Rather than facing trial in Canada, Mohammed Zuraibi Al-Zoabi failed to show up to a Nova Scotia court on January 14. He was arrested, but let go after posting bail.   

As a condition of his bail, Al-Zoabi’s passport was seized and he was required to post $37,500 — paid in cash — which was forfeited on January 14 when he did not show up to court.

The payment was made by the Saudi Arabian embassy, according to the Crown.

The only way he could have left Canada is if the Saudi embassy had given him new diplomatic paperwork to help facilitate his escape from Canada.

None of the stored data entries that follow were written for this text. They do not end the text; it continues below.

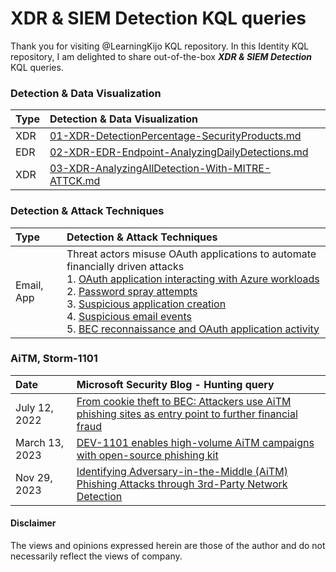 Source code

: # XDR & SIEM Detection KQL queries
Thank you for visiting @LearningKijo KQL repository.
In this Identity KQL repository, I am delighted to share out-of-the-box ***XDR & SIEM Detection*** KQL queries. 

### Detection & Data Visualization
| Type    | Detection & Data Visualization        |
|:--------|:--------------------------------------|
| XDR     | [01-XDR-DetectionPercentage-SecurityProducts.md](https://github.com/LearningKijo/KQL/blob/main/KQL-XDR-Hunting/XDR-SIEM-Detection/XDR-SIEM-Detection-Query-Repository/01-XDR-DetectionPercentage-SecurityProducts.md) |
| EDR     | [02-XDR-EDR-Endpoint-AnalyzingDailyDetections.md](https://github.com/LearningKijo/KQL/blob/main/KQL-XDR-Hunting/XDR-SIEM-Detection/XDR-SIEM-Detection-Query-Repository/02-XDR-EDR-Endpoint-AnalyzingDailyDetections.md) |
| XDR     | [03-XDR-AnalyzingAllDetection-With-MITRE-ATTCK.md](https://github.com/LearningKijo/KQL/blob/main/KQL-XDR-Hunting/XDR-SIEM-Detection/XDR-SIEM-Detection-Query-Repository/03-XDR-AnalyzingAllDetections-With-MITRE-ATTCK.md)

### Detection & Attack Techniques   
| Type        | Detection & Attack Techniques         |
|:------------|:--------------------------------------|
| Email, App  | Threat actors misuse OAuth applications to automate financially driven attacks <br> 1. [OAuth application interacting with Azure workloads](https://github.com/LearningKijo/KQL/blob/main/KQL-XDR-Hunting/XDR-SIEM-Detection/XDR-SIEM-AttackTechniques-Query-Repository/20231212-MSSecurityBlog-OAuthApplications-OAuthApptoAzureWorkloads.md) <br> 2. [Password spray attempts](https://github.com/LearningKijo/KQL/blob/main/KQL-XDR-Hunting/XDR-SIEM-Detection/XDR-SIEM-AttackTechniques-Query-Repository/20231212-MSSecurityBlog-OAuthApplications-PasswordSprayAttempts.md) <br> 3. [Suspicious application creation](https://github.com/LearningKijo/KQL/blob/main/KQL-XDR-Hunting/XDR-SIEM-Detection/XDR-SIEM-AttackTechniques-Query-Repository/20231212-MSSecurityBlog-OAuthApplications-SuspiciousAppCreation.md) <br> 4. [Suspicious email events](https://github.com/LearningKijo/KQL/blob/main/KQL-XDR-Hunting/XDR-SIEM-Detection/XDR-SIEM-AttackTechniques-Query-Repository/20231212-MSSecurityBlog-OAuthApplications-SuspiciousEmailEvents.md) <br> 5. [BEC reconnaissance and OAuth application activity](https://github.com/LearningKijo/KQL/blob/main/KQL-XDR-Hunting/XDR-SIEM-Detection/XDR-SIEM-AttackTechniques-Query-Repository/20231212-MSSecurityBlog-OAuthApplications-BECreconnaissanceOAuthApp.md) |

### AiTM, Storm-1101
| Date           | Microsoft Security Blog - Hunting query                   |
|:---------------|:--------------------------------------|
| July 12, 2022  | [From cookie theft to BEC: Attackers use AiTM phishing sites as entry point to further financial fraud](https://github.com/LearningKijo/KQL/blob/main/KQL-XDR-Hunting/XDR-SIEM-Detection/XDR-SIEM-AttackTechniques-Query-Repository/20220712-MSSecurityBlog-AiTM-HuntingQueries.md) |
| March 13, 2023 | [DEV-1101 enables high-volume AiTM campaigns with open-source phishing kit](https://github.com/LearningKijo/KQL/blob/main/KQL-XDR-Hunting/XDR-SIEM-Detection/XDR-SIEM-AttackTechniques-Query-Repository/20230313-MSSecurityBlog-AiTM-MicrosoftSentinel-AnalyticsTemplate.md) |
|  Nov 29, 2023  | [Identifying Adversary-in-the-Middle (AiTM) Phishing Attacks through 3rd-Party Network Detection](https://github.com/LearningKijo/KQL/blob/main/KQL-XDR-Hunting/XDR-SIEM-Detection/XDR-SIEM-AttackTechniques-Query-Repository/20231129-MSSentinelBlog-AiTM-HuntingQueries.md) |


#### Disclaimer
The views and opinions expressed herein are those of the author and do not necessarily reflect the views of company.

His former lawyer confirmed that he fled the country, and the Crown admitted are unsure about his current whereabouts.

Al-Zoabi’s case is very similar to that of another Saudi national who also avoided the Canadian justice system for crimes allegedly committed in Nova Scotia.

In 2007, Saudi national Taher Ali Al-Saba failed to show up to court in Halifax where he faced two counts of sexual assault.

At the time, the Crown attorney confirmed that Al-Saba had returned to Saudi Arabia with the help of the Saudi embassy.

Stories like these are not isolated to Canada.

In 2016, Abdulrahman Sameer Noorah, a student living in Portland, Oregon, is alleged to have mowed down a 15-year-old girl in his gold Lexus before driving away. She died on the spot.

His $100,000 bail was paid in full by the Saudi Consulate in Los Angeles. Nine days before his trial, he disappeared.

A year later, Saudi officials admitted that he had escaped back to the Saudi Kingdom.

The Oregonian Newspaper reported that several other Saudi students have similarly fled to Saudi Arabia to avoid facing justice for the crimes they are alleged to have committed in North America.

This includes Abdulaziz Al-Duways, who was accused of raping a classmate in 2014.

Like the others, he disappeared shortly after the Saudi embassy paid his bail.

Among those mentioned by the Oregonian, there were two alleged rapists, two accused of hit-and-runs and one accused of being in possession of child pornography.

All five were university or college students, and four had their bail posted by the Saudi Embassy.

The trend is clear — young Saudi men are accused of committing heinous crimes, the Saudi government pays their bail and then the men disappear before they can be tried by a Canadian or American court.

This behaviour suggests that Saudi Arabia has a policy of helping its citizens escape responsibility for their actions abroad, regardless of how egregious the crime.